And you may find yourself with a bunch of CWL's
And you may find yourself wanting to use a Nextflow feature
And you may ask yourself, well How did I get here?
As the debate between CWL and Nextflow rages on, and the efforts to make them cross-compatible have languished, one will inevitably come to a point in their life where it would be helpful to be able to use both Nextflow and CWL at the same time. In this tutorial, I will show a very basic method to run your CWL's inside a Nextflow pipeline.
The full demonstration can be found here: https://github.com/stevekm/nextflow-demos/tree/master/CWL
This tutorial will demonstrate how to use these handy Nextflow features with your CWL pipeline:
pre-filtering of task inputs to prevent 'bad' samples from getting through
allowing one or more samples in the pipeline to fail and still continue execution with the remaining samples
dynamically changing the tasks to be executed based on input parameters
automatic HTML execution report generation and workflow graph visualization
Our demo pipeline will process four "samples", create a custom text file for each one containing a message, then create an archive for each message. At the end, all of the archives that pass all pipeline steps will be gathered for batch processing. SPOILER ALERT: some samples will be "bad" and won't make it all the way through the pipeline.
The pipeline will have two modes of operation: 'zip' mode and 'tar' mode, corresponding to the archive format to be used.
Software
The software used will be
- Nextflow version 20.01.0
- cwlref-runner 1.0
- cwltool 2.0.20200126090152
- jq 1.5 (for building CWL inputs)
- Graphviz (for visualizing the DAG)
You can install them all with these commands:
$ conda install -y \
bioconda::nextflow=20.01.0 \
jq=1.5 \
anaconda::graphviz
$ pip install cwltool==2.0.20200126090152 cwlref-runner==1.0
CWL
We will use three CWL files in a directory called cwl
:
echo.cwl
:
#!/usr/bin/env cwl-runner
cwlVersion: v1.0
class: CommandLineTool
baseCommand: echo
stdout: message.txt
inputs:
message:
type: string
inputBinding:
position: 1
outputs:
message_output:
type: stdout
tar.cwl
:
#!/usr/bin/env cwl-runner
cwlVersion: v1.0
class: CommandLineTool
baseCommand: [tar, -czf]
inputs:
archive_output_file:
type: string
inputBinding:
position: 1
archive_input_file:
type: File
inputBinding:
position: 2
outputs:
archive:
type: File
outputBinding:
glob: $(inputs.archive_output_file)
zip.cwl
:
#!/usr/bin/env cwl-runner
cwlVersion: v1.0
class: CommandLineTool
baseCommand: zip
inputs:
archive_output_file:
type: string
inputBinding:
position: 1
archive_input_file:
type: File
inputBinding:
position: 2
outputs:
archive:
type: File
outputBinding:
glob: $(inputs.archive_output_file)
Nextflow
Our Nextflow pipeline script will look like this:
main.nf
:
params.cwl_dir = "cwl"
params.archive_type = "zip"
def cwl_dir = new File("${params.cwl_dir}").getCanonicalPath()

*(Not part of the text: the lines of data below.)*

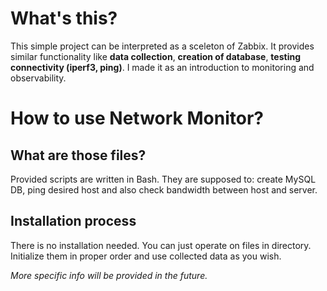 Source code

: # What's this? 
This simple project can be interpreted as a sceleton of Zabbix. It provides similar functionality like **data collection**, **creation of database**, **testing connectivity (iperf3, ping)**. 
I made it as an introduction to monitoring and observability. 

# How to use Network Monitor?
## What are those files?
Provided scripts are written in Bash. They are supposed to: create MySQL DB, ping desired host and also check bandwidth between host and server.
## Installation process
There is no installation needed. You can just operate on files in directory. Initialize them in proper order and use collected data as you wish. 


*More specific info will be provided in the future.*
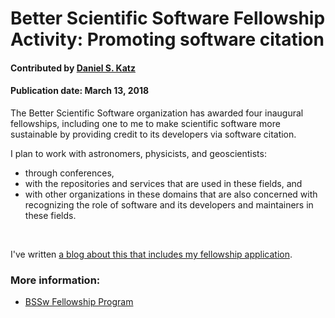 # Better Scientific Software Fellowship Activity: Promoting software citation


#### Contributed by [Daniel S. Katz](https://github.com/danielskatz "Daniel S. Katz GitHub Profile")

#### Publication date: March 13, 2018

The Better Scientific Software organization has awarded four inaugural fellowships, including one to me to make scientific software more sustainable by providing credit to its developers via software citation.

I plan to work with astronomers, physicists, and geoscientists: 
- through conferences,
- with the repositories and services that are used in these fields, and
- with other organizations in these domains that are also concerned with recognizing the role of software and its developers and maintainers in these fields.

<br>

I've written [a blog about this that includes my fellowship application](https://danielskatzblog.wordpress.com/2018/02/08/better-scientific-software-fellowship/).

### More information: 
- [BSSw Fellowship Program](https://bssw.io/pages/bssw-fellowship-program)

<!---
Publish: Yes
Categories: collaboration
Topics: discussion forums, Q&A sites, projects and organizations
Tags: bssw-blog-article
Level: 2
Prerequisites: default
Aggregate: none
--->
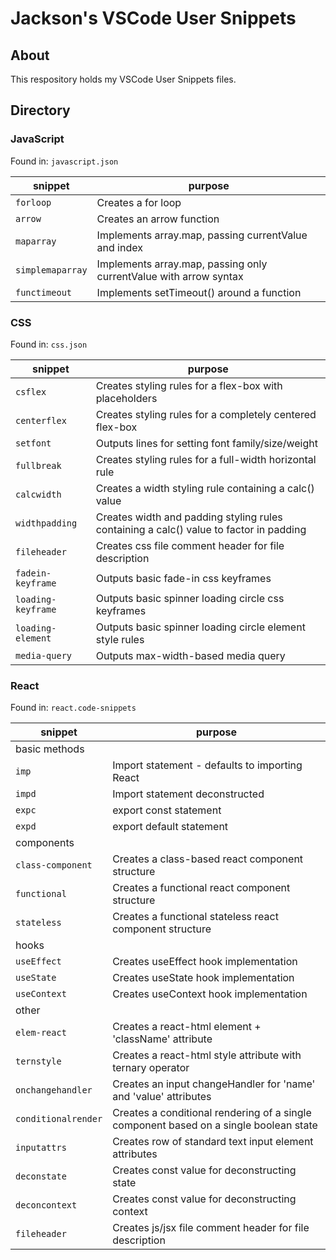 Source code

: # Jackson's VSCode User Snippets

## About

This respository holds my VSCode User Snippets files.

## Directory

### JavaScript

Found in: `javascript.json`

| snippet          | purpose                                                           |
| ---------------- | ----------------------------------------------------------------- |
| `forloop`        | Creates a for loop                                                |
| `arrow`          | Creates an arrow function                                         |
| `maparray`       | Implements array.map, passing currentValue and index              |
| `simplemaparray` | Implements array.map, passing only currentValue with arrow syntax |
| `functimeout`    | Implements setTimeout() around a function                         |

### CSS

Found in: `css.json`

| snippet            | purpose                                                                                |
| ------------------ | -------------------------------------------------------------------------------------- |
| `csflex`           | Creates styling rules for a flex-box with placeholders                                 |
| `centerflex`       | Creates styling rules for a completely centered flex-box                               |
| `setfont`          | Outputs lines for setting font family/size/weight                                      |
| `fullbreak`        | Creates styling rules for a full-width horizontal rule                                 |
| `calcwidth`        | Creates a width styling rule containing a calc() value                                 |
| `widthpadding`     | Creates width and padding styling rules containing a calc() value to factor in padding |
| `fileheader`       | Creates css file comment header for file description                                   |
| `fadein-keyframe`  | Outputs basic fade-in css keyframes                                                    |
| `loading-keyframe` | Outputs basic spinner loading circle css keyframes                                     |
| `loading-element`  | Outputs basic spinner loading circle element style rules                               |
| `media-query`      | Outputs max-width-based media query                                                    |

### React

Found in: `react.code-snippets`

| snippet             | purpose                                                                               |
| ------------------- | ------------------------------------------------------------------------------------- |
| basic methods       |
| `imp`               | Import statement - defaults to importing React                                        |
| `impd`              | Import statement deconstructed                                                        |
| `expc`              | export const statement                                                                |
| `expd`              | export default statement                                                              |
| components          |
| `class-component`   | Creates a class-based react component structure                                       |
| `functional`        | Creates a functional react component structure                                        |
| `stateless`         | Creates a functional stateless react component structure                              |
| hooks               |
| `useEffect`         | Creates useEffect hook implementation                                                 |
| `useState`          | Creates useState hook implementation                                                  |
| `useContext`        | Creates useContext hook implementation                                                |
| other               |
| `elem-react`        | Creates a react-html element + 'className' attribute                                  |
| `ternstyle`         | Creates a react-html style attribute with ternary operator                            |
| `onchangehandler`   | Creates an input changeHandler for 'name' and 'value' attributes                      |
| `conditionalrender` | Creates a conditional rendering of a single component based on a single boolean state |
| `inputattrs`        | Creates row of standard text input element attributes                                 |
| `deconstate`        | Creates const value for deconstructing state                                          |
| `deconcontext`      | Creates const value for deconstructing context                                        |
| `fileheader`        | Creates js/jsx file comment header for file description                               |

// make a file with some contents
process create_message {
tag "${sampleID}"
input:
val(sampleID) from Channel.from(['Sample1', 'Sample2', 'Sample3', 'Sample4'])
output:
set val(sampleID), file("${output_file}") into messages, messages2
script:
output_file = "message.txt"
"""
jq -n --arg message "hello this is ${sampleID}" '{"message":\$message}' > input.json
cwl-runner "${cwl_dir}/echo.cwl" input.json
"""
}
// print to console so we know we got the file and its message
process print_message {
tag "${sampleID}"
echo true
input:
set val(sampleID), file(message_txt) from messages
output:
set val(sampleID), file(message_txt) into printed_messages
script:
"""
printf "Got message for sample ${sampleID} from file ${message_txt}: %s\n" "\$(cat ${message_txt})"
"""
}
// dont process anything called "Sample4"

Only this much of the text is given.